**WHAT TO PRODUCE**
Find the lines in the records below that contain "ubicación", and report each of them.

[Stored data entries]
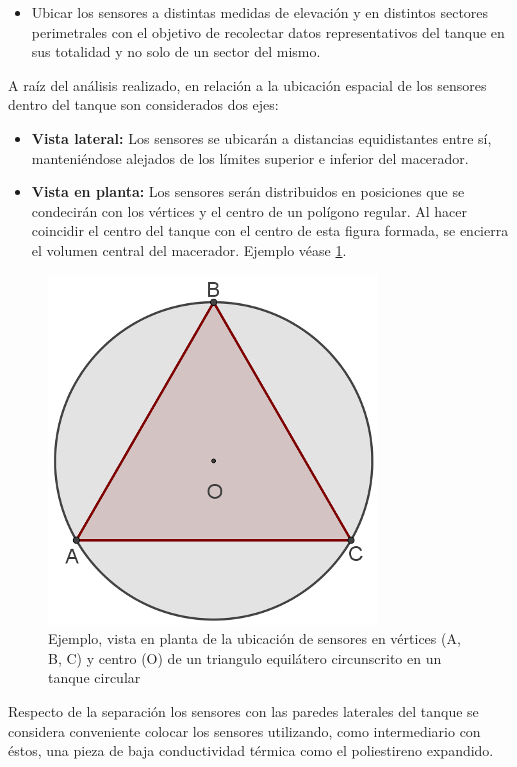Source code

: \begin{itemize}
\begin{itemize}
            \item Ubicar los sensores a distintas medidas de elevación y en distintos sectores perimetrales con el objetivo de recolectar datos representativos del tanque en sus totalidad y no solo de un sector del mismo.
            
        \end{itemize}
       
        \par
        A raíz del análisis realizado, en relación a la ubicación espacial de los sensores dentro del tanque son considerados dos ejes:
        \begin{itemize}
            
            \item \textbf{Vista lateral: }Los sensores se ubicarán a distancias equidistantes entre sí, manteniéndose alejados de los límites superior e inferior del macerador.
            
            \item \textbf{Vista en planta: }Los sensores serán distribuidos en posiciones que se condecirán con los vértices y el centro de un polígono regular. Al hacer coincidir el centro del tanque con el centro de esta figura formada, se encierra el volumen central del macerador. Ejemplo véase \ref{fig:PosSens}.
            
        \end{itemize}
        
        \begin{figure}[H]            
        \centering
            \includegraphics[scale = 0.4]{hardware/posicionesSensores.jpg}
            \caption{Ejemplo, vista en planta de la ubicación de sensores en vértices (A, B, C) y centro (O) de un triangulo equilátero circunscrito en un tanque circular }
            \label{fig:PosSens}
        \end{figure}
        
        \par
        Respecto de la separación los sensores con las paredes laterales del tanque se considera conveniente colocar los sensores utilizando, como intermediario con éstos, una pieza de baja conductividad térmica como el poliestireno expandido.
        
    \end{itemize}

**OUTPUT**
        A raíz del análisis realizado, en relación a la ubicación espacial de los sensores dentro del tanque son considerados dos ejes:
            \caption{Ejemplo, vista en planta de la ubicación de sensores en vértices (A, B, C) y centro (O) de un triangulo equilátero circunscrito en un tanque circular }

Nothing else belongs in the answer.